Steven Levesque, commissioner of the Department of Economic and Community Development, says he intends to do what few leaders here have managed in recent decades. He wants to take a hodge-podge of popular state programs, reduce their number, stop them from overlapping and make them more easily understandable to the average person. It is a plan that has been needed for years.
Maine has three dozen separate business incentive and assistance programs. They have accumulated over the years as their need arose, in meandering fashion, sometimes without consideration for what already esisted. No doubt all of them were created with good intentions. But when advisors to businesses thinking about relocating were in Maine earlier this summer, they took one look at these programs and said, Nice range. The right blend of generosity and quality standards. Way too confusing.
Confusing was the prime adjective during the last legislative session when lawmakers tried to get a handle on the blossoming incentive, the Business Equipment Property Tax Reimbursement Program (BETR). The uncertainty of whether businesses that were taking advantage of this program also cashed in on several others made detractors of BETR overly aggressive and proponents overly defensive. BETR was either an insatiable surplus-gobbler with nothing to show for it or a major reason for Maine’s growing economy. The simpler set of initiatives advocated by Commissioner Levesque would take a lot of the guesswork out of this debate and probably eliminate the more extreme positions.
Maine would not be the first state to untangle its incentives from the rhetoric that introduced them. Minnesota, for instance, presents its lawmakers with updates every two years on the effects of tax changes. Texas requires impact statements and a method for measuring results with every tax proposal submitted.
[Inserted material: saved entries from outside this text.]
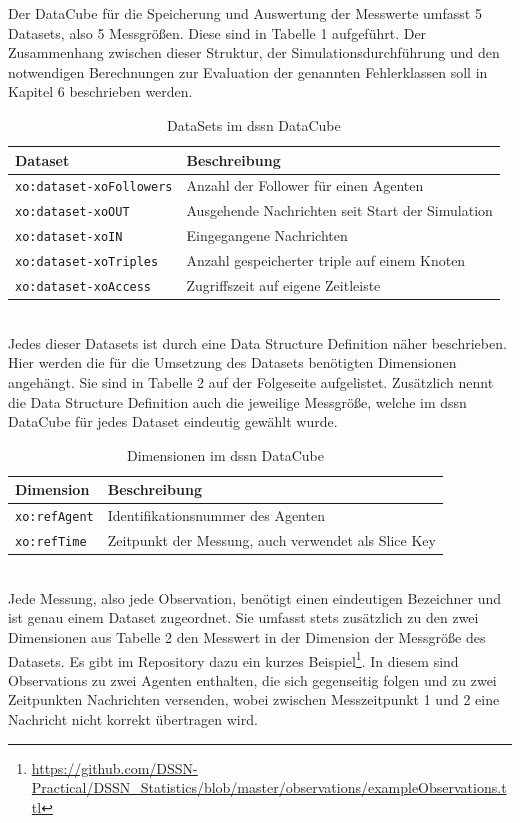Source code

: \documentclass{article}
\begin{document}
Der DataCube für die Speicherung und Auswertung der Messwerte umfasst 5 Datasets, also 5 Messgrößen. Diese sind in Tabelle 1 aufgeführt. Der Zusammenhang zwischen dieser Struktur, der Simulationsdurchführung und den notwendigen Berechnungen zur Evaluation der genannten Fehlerklassen soll in Kapitel 6 beschrieben werden.\\
\begin{table}[h]
\centering
\label{table1}
\begin{tabular}{|l|l|}
\hline
Dataset & Beschreibung \\ \hline
\texttt{xo:dataset-xoFollowers}       & Anzahl der Follower für einen Agenten            	\\ \hline
\texttt{xo:dataset-xoOUT}        & Ausgehende Nachrichten seit Start der Simulation         \\ \hline
\texttt{xo:dataset-xoIN}        & Eingegangene Nachrichten             						\\ \hline
\texttt{xo:dataset-xoTriples}        & Anzahl gespeicherter triple auf einem Knoten        	\\ \hline
\texttt{xo:dataset-xoAccess}        & Zugriffszeit auf eigene Zeitleiste             		\\ \hline
\end{tabular}
\caption{DataSets im dssn DataCube}
\end{table}\\
Jedes dieser Datasets ist durch eine Data Structure Definition näher beschrieben. Hier werden die für die Umsetzung des Datasets benötigten Dimensionen angehängt. Sie sind in Tabelle 2 auf der Folgeseite aufgelistet. Zusätzlich nennt die Data Structure Definition auch die jeweilige Messgröße, welche im dssn DataCube für jedes Dataset eindeutig gewählt wurde.
\begin{table}[t]
\centering
\label{table2}
\begin{tabular}{|l|l|}
\hline
Dimension & Beschreibung \\ \hline
\texttt{xo:refAgent}       & Identifikationsnummer des Agenten            			\\ \hline
\texttt{xo:refTime}        & Zeitpunkt der Messung, auch verwendet als Slice Key	\\ \hline
\end{tabular}
\caption{Dimensionen im dssn DataCube}
\end{table}\\
Jede Messung, also jede Observation, benötigt einen eindeutigen Bezeichner und ist genau einem Dataset zugeordnet. Sie umfasst stets zusätzlich zu den zwei Dimensionen aus Tabelle 2 den Messwert in der Dimension der Messgröße des Datasets. Es gibt im Repository dazu ein kurzes Beispiel\footnote{\url{https://github.com/DSSN-Practical/DSSN_Statistics/blob/master/observations/exampleObservations.ttl}}. In diesem sind Observations zu zwei Agenten enthalten, die sich gegenseitig folgen und zu zwei Zeitpunkten Nachrichten versenden, wobei zwischen Messzeitpunkt 1 und 2 eine Nachricht nicht korrekt übertragen wird.
\end{document}
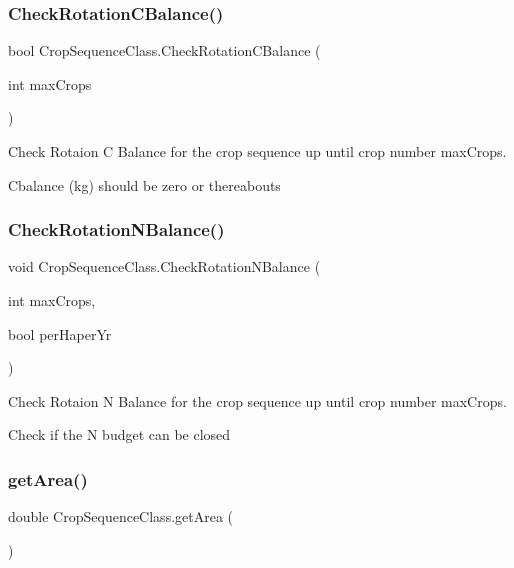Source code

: \subsubsection{\texorpdfstring{CheckRotationCBalance()}{CheckRotationCBalance()}}
{\footnotesize\ttfamily bool Crop\+Sequence\+Class.\+Check\+Rotation\+C\+Balance (\begin{DoxyParamCaption}\item[{int}]{max\+Crops }\end{DoxyParamCaption})\hspace{0.3cm}{\ttfamily [inline]}}



Check Rotaion C Balance for the crop sequence up until crop number max\+Crops. 

Cbalance (kg) should be zero or thereabouts \mbox{\label{class_crop_sequence_class_aa078d5e9470d8f731d42275788fdf3d4}} 
\subsubsection{\texorpdfstring{CheckRotationNBalance()}{CheckRotationNBalance()}}
{\footnotesize\ttfamily void Crop\+Sequence\+Class.\+Check\+Rotation\+N\+Balance (\begin{DoxyParamCaption}\item[{int}]{max\+Crops,  }\item[{bool}]{per\+Haper\+Yr }\end{DoxyParamCaption})\hspace{0.3cm}{\ttfamily [inline]}}



Check Rotaion N Balance for the crop sequence up until crop number max\+Crops. 

Check if the N budget can be closed \mbox{\label{class_crop_sequence_class_aa8158757aaa97946f03d91b39a2b597e}} 
\subsubsection{\texorpdfstring{getArea()}{getArea()}}
{\footnotesize\ttfamily double Crop\+Sequence\+Class.\+get\+Area (\begin{DoxyParamCaption}{ }\end{DoxyParamCaption})\hspace{0.3cm}{\ttfamily [inline]}}



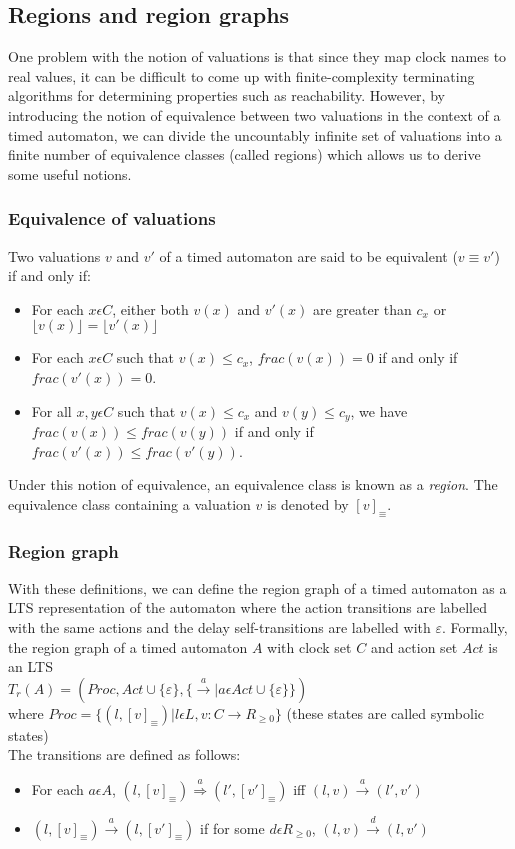 \documentclass{article}
\begin{document}
\subsection{Regions and region graphs}

One problem with the notion of valuations is that since they map clock
names to real values, it can be difficult to come up with finite-complexity
terminating algorithms for determining properties such as
reachability. However, by introducing the notion of equivalence
between two valuations in the context of a timed automaton, we can
divide the uncountably infinite set of valuations into a finite number
of equivalence classes (called regions) which allows us to derive some
useful notions.

\subsubsection{Equivalence of valuations}
Two valuations $v$ and $v'$ of
a timed automaton are said to be equivalent ($v \equiv v'$) if and
only if:
\begin{itemize}
\item For each $x \epsilon C$, either both $v(x)$ and $v'(x)$ are
  greater than $c_x$ or $\lfloor v(x) \rfloor = \lfloor v'(x)
  \rfloor$
\item For each $x \epsilon C$ such that $v(x) \le c_x$,
  $frac(v(x))=0$ if and only if $frac(v'(x))=0$.
\item For all $x,y \epsilon C$ such that $v(x) \le c_x$ and $v(y)
  \le c_y$, we have $frac(v(x)) \le frac(v(y))$ if and only if
  $frac(v'(x)) \le frac(v'(y))$.
\end{itemize}

Under this notion of equivalence, an equivalence class is known
as a \emph{region}. The equivalence class containing a valuation $v$
is denoted by $[v]_{\equiv}$.

\subsubsection{Region graph}
With these definitions, we can define the
region graph of a timed automaton as a LTS representation of the
automaton where the action transitions are labelled with the same
actions and the delay self-transitions are labelled with
$\varepsilon$.
Formally, the region graph of a timed automaton $A$ with clock set $C$
and action set $Act$ is an LTS\\
$T_r(A) = (Proc,Act \cup \{\varepsilon\}, \{\xrightarrow{a}|a \epsilon
Act \cup \{\varepsilon\}\})$\\
where $Proc = \{(l, [v]_{\equiv}) | l \epsilon L, v: C \rightarrow
R_{\ge 0}\}$ (these states are called symbolic states)\\
The transitions are defined as follows:
\begin{itemize}
\item For each $a \epsilon A$, $(l, [v]_{\equiv})
  \overset{a}{\Rightarrow} (l', [v']_{\equiv})$ iff $(l,v)
  \overset{a}{\rightarrow} (l', v')$
\item $(l, [v]_{\equiv}) \xrightarrow{a} (l, [v']_{\equiv})$ if
  for some $d \epsilon R_{\ge 0}$, $(l, v) \xrightarrow{d} (l,
  v')$
\end{itemize}
\end{document}
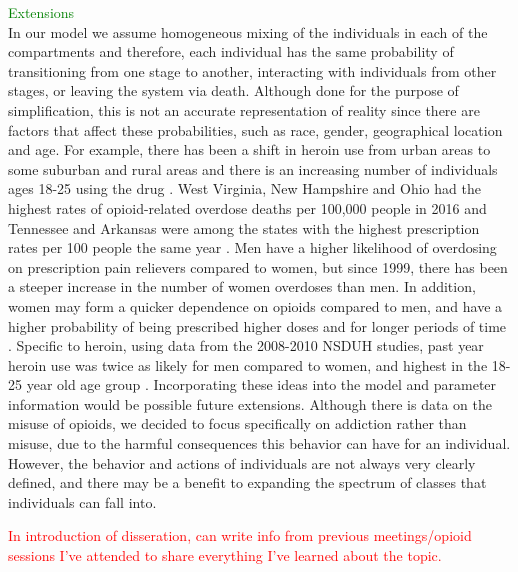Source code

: \documentclass[12pt]{article}
\begin{document}
\textcolor{green}{Extensions}\\
In our model we assume homogeneous mixing of the individuals in each of the compartments and therefore, each individual has the same probability of transitioning from one stage to another, interacting with individuals from other stages, or leaving the system via death. Although done for the purpose of simplification, this is not an accurate representation of reality since there are factors that affect these probabilities, such as race, gender, geographical location and age. For example, there has been a shift in heroin use from urban areas to some suburban and rural areas and there is an increasing number of individuals ages 18-25 using the drug \cite{NIDA2}. West Virginia, New Hampshire and Ohio had the highest rates of opioid-related overdose deaths per 100,000 people in 2016 and Tennessee and Arkansas were among the states with the highest prescription rates per 100 people the same year \cite{NIH3}. Men have a higher likelihood of overdosing on prescription pain relievers compared to women, but since 1999, there has been a steeper increase in the number of women overdoses than men. In addition, women may form a quicker dependence on opioids compared to men, and have a higher probability of being prescribed higher doses and for longer periods of time \cite{CDC5}. Specific to heroin, using data from the 2008-2010 NSDUH studies, past year heroin use was twice as likely for men compared to women, and highest in the 18-25 year old age group \cite{Jones}. Incorporating these ideas into the model and parameter information would be possible future extensions. Although there is data on the misuse of opioids, we decided to focus specifically on addiction rather than misuse, due to the harmful consequences this behavior can have for an individual. However, the behavior and actions of individuals are not always very clearly defined, and there may be a benefit to expanding the spectrum of classes that individuals can fall into. 



\textcolor{red}{In introduction of disseration, can write info from previous meetings/opioid sessions I've attended to share everything I've learned about the topic.}




\end{document}
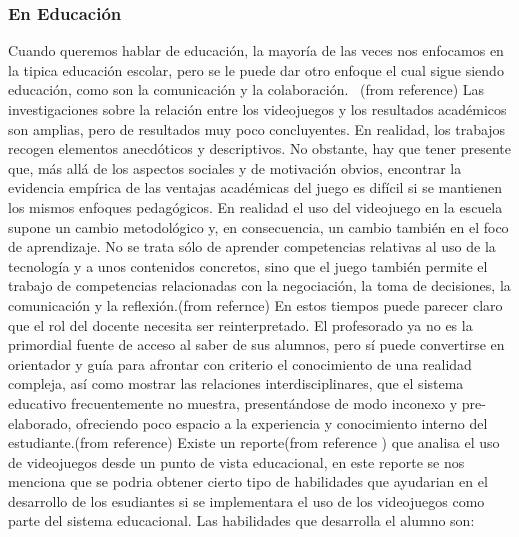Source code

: \documentclass{bmcart}
\begin{document}
\subsubsection*{En Educación}
Cuando queremos hablar de educación, la mayoría de las veces nos enfocamos en la tipica educación escolar, pero se le puede dar otro enfoque el cual sigue siendo  educación, como son la comunicación y la colaboración.
\ (from reference\cite {sanchez2008videojuegos})
\newline
\newline
Las investigaciones sobre la relación entre los videojuegos y los resultados académicos son amplias, pero de resultados muy poco concluyentes. En realidad, los trabajos recogen elementos anecdóticos y descriptivos. No obstante, hay que tener presente que, más allá de los aspectos sociales y de motivación obvios, encontrar la evidencia empírica de las ventajas académicas del juego es difícil si se mantienen los mismos enfoques pedagógicos. En realidad el uso del videojuego en la escuela supone un cambio metodológico y, en consecuencia, un cambio también en el foco de aprendizaje. No se trata sólo de aprender competencias relativas al uso de la tecnología y a unos contenidos concretos, sino que el juego también permite el trabajo de competencias relacionadas con la negociación, la toma de decisiones, la comunicación y la reflexión.(from refernce\cite{salvat2008videojuegos})
\newline
\newline
En estos tiempos puede parecer claro que el rol del docente necesita ser reinterpretado. El profesorado ya no es la primordial fuente de acceso al saber de sus alumnos, pero sí puede convertirse en orientador y guía para afrontar con criterio el conocimiento de una realidad compleja, así como mostrar las relaciones interdisciplinares, que el sistema educativo frecuentemente no muestra, presentándose de modo inconexo y pre-elaborado, ofreciendo poco espacio a la experiencia y conocimiento interno del estudiante.(from reference\cite{ruiz2012aprendiendo})
\newline
\newline
Existe un reporte(from reference \cite{mcfa}) que analisa el uso de videojuegos desde un punto de vista educacional, en este reporte se nos menciona que se podria obtener cierto tipo de habilidades que ayudarian en el desarrollo de los esudiantes si se implementara el uso de los videojuegos como parte del sistema educacional. Las habilidades que desarrolla el alumno son:
\end{document}
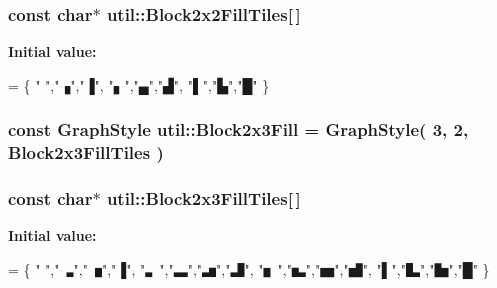 \hypertarget{namespaceutil_ace53fa0f67b73a009ecfcd213f2a9c4b}{
\subsubsection[{Block2x2\-Fill\-Tiles}]{\setlength{\rightskip}{0pt plus 5cm}const char$\ast$ util\-::\-Block2x2\-Fill\-Tiles\mbox{[}$\,$\mbox{]}}}\label{namespaceutil_ace53fa0f67b73a009ecfcd213f2a9c4b}
{\bfseries Initial value\-:}
\begin{DoxyCode}
= \{
    \textcolor{stringliteral}{" "},\textcolor{stringliteral}{"▗"},\textcolor{stringliteral}{"▐"},
    \textcolor{stringliteral}{"▖"},\textcolor{stringliteral}{"▄"},\textcolor{stringliteral}{"▟"},
    \textcolor{stringliteral}{"▌"},\textcolor{stringliteral}{"▙"},\textcolor{stringliteral}{"█"}
\}
\end{DoxyCode}
\hypertarget{namespaceutil_a9871fe0a0bcec6ff6079b0cfb42e83c2}{
\subsubsection[{Block2x3\-Fill}]{\setlength{\rightskip}{0pt plus 5cm}const {\bf Graph\-Style} util\-::\-Block2x3\-Fill = {\bf Graph\-Style}( 3, 2, {\bf Block2x3\-Fill\-Tiles} )}}\label{namespaceutil_a9871fe0a0bcec6ff6079b0cfb42e83c2}
\hypertarget{namespaceutil_a1d4b23eb34b2077834e0f7c515fef3bd}{
\subsubsection[{Block2x3\-Fill\-Tiles}]{\setlength{\rightskip}{0pt plus 5cm}const char$\ast$ util\-::\-Block2x3\-Fill\-Tiles\mbox{[}$\,$\mbox{]}}}\label{namespaceutil_a1d4b23eb34b2077834e0f7c515fef3bd}
{\bfseries Initial value\-:}
\begin{DoxyCode}
= \{
    \textcolor{stringliteral}{" "},\textcolor{stringliteral}{"🬞"},\textcolor{stringliteral}{"🬦"},\textcolor{stringliteral}{"▐"},
    \textcolor{stringliteral}{"🬏"},\textcolor{stringliteral}{"🬭"},\textcolor{stringliteral}{"🬵"},\textcolor{stringliteral}{"🬷"},
    \textcolor{stringliteral}{"🬓"},\textcolor{stringliteral}{"🬱"},\textcolor{stringliteral}{"🬹"},\textcolor{stringliteral}{"🬻"},
    \textcolor{stringliteral}{"▌"},\textcolor{stringliteral}{"🬲"},\textcolor{stringliteral}{"🬺"},\textcolor{stringliteral}{"█"}
\}
\end{DoxyCode}
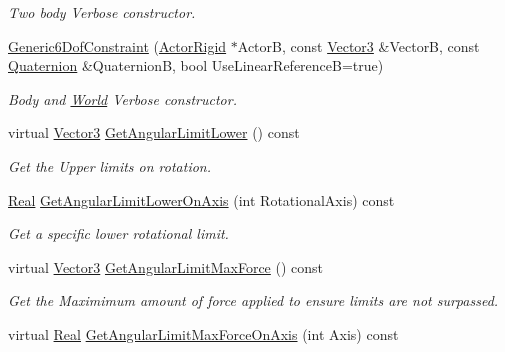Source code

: \begin{DoxyCompactItemize}
\begin{DoxyCompactList}\small\item\em Two body Verbose constructor. \item\end{DoxyCompactList}\item 
\hyperlink{classMezzanine_1_1Generic6DofConstraint_a41ed7866900eebbfb917ab426c21cf43}{Generic6DofConstraint} (\hyperlink{classMezzanine_1_1ActorRigid}{ActorRigid} $\ast$ActorB, const \hyperlink{classMezzanine_1_1Vector3}{Vector3} \&VectorB, const \hyperlink{classMezzanine_1_1Quaternion}{Quaternion} \&QuaternionB, bool UseLinearReferenceB=true)
\begin{DoxyCompactList}\small\item\em Body and \hyperlink{classMezzanine_1_1World}{World} Verbose constructor. \item\end{DoxyCompactList}\item 
virtual \hyperlink{classMezzanine_1_1Vector3}{Vector3} \hyperlink{classMezzanine_1_1Generic6DofConstraint_a1a9a5c30e5d2a39ceb99232ad375d9ab}{GetAngularLimitLower} () const 
\begin{DoxyCompactList}\small\item\em Get the Upper limits on rotation. \item\end{DoxyCompactList}\item 
\hyperlink{namespaceMezzanine_a726731b1a7df72bf3583e4a97282c6f6}{Real} \hyperlink{classMezzanine_1_1Generic6DofConstraint_a5c69e50d1fe27ac8bb99a60d665cee48}{GetAngularLimitLowerOnAxis} (int RotationalAxis) const 
\begin{DoxyCompactList}\small\item\em Get a specific lower rotational limit. \item\end{DoxyCompactList}\item 
virtual \hyperlink{classMezzanine_1_1Vector3}{Vector3} \hyperlink{classMezzanine_1_1Generic6DofConstraint_ae0734d106fddaea99c36a27cdcddab3c}{GetAngularLimitMaxForce} () const 
\begin{DoxyCompactList}\small\item\em Get the Maximimum amount of force applied to ensure limits are not surpassed. \item\end{DoxyCompactList}\item 
virtual \hyperlink{namespaceMezzanine_a726731b1a7df72bf3583e4a97282c6f6}{Real} \hyperlink{classMezzanine_1_1Generic6DofConstraint_abb6d534f3fd2416c1642d7574e68565d}{GetAngularLimitMaxForceOnAxis} (int Axis) const 

\end{DoxyCompactItemize}
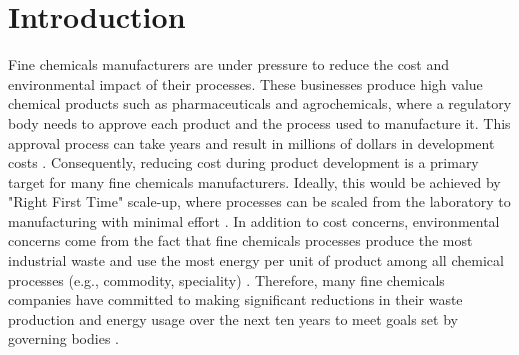 \chapter{Introduction}\label{ch:introduction}

Fine chemicals manufacturers are under pressure to reduce the cost and environmental impact of their processes. These businesses produce high value chemical products such as pharmaceuticals and agrochemicals, where a regulatory body needs to approve each product and the process used to manufacture it. This approval process can take years and result in millions of dollars in development costs \cite{Prasad2017}. Consequently, reducing cost during product development is a primary target for many fine chemicals manufacturers. Ideally, this would be achieved by "Right First Time" scale-up, where processes can be scaled from the laboratory to manufacturing with minimal effort \cite{Poechlauer2013}. In addition to cost concerns, environmental concerns come from the fact that fine chemicals processes produce the most industrial waste and use the most energy per unit of product among all chemical processes (e.g., commodity, speciality) \cite{Sheldon2018}. Therefore, many fine chemicals companies have committed to making significant reductions in their waste production and energy usage over the next ten years to meet goals set by governing bodies \cite{BASF2020}.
The commissioner hopes to revamp Maine’s business incentives with the help of the new Economic Development Incentive Commission, which is charged with making sense of all these programs and reporting on them to the public. He wants to reduce the 36 programs to five or seven, broadening them to include the same features as currently exist, but getting rid of the overlap and the need for businesses to hire accountants to figure out whether they qualify, for instance, for the High Technology Investment Tax Credit, the Super R&D Credit or both.
Overhauling these programs would have at least two beneficial effects: It would enable any business owner to know quickly whether he or she could take advantage of a program and it would allow the public to better understand where these incentives were going and why. The programs are important to mature industries trying to remain profitable and startups trying to grow. Lawmakers from both parties have every reason to support the commissioner in this effort.
And if this reform works out, the next job for the DECD commissioner is to make sense of the rest of the state tax system.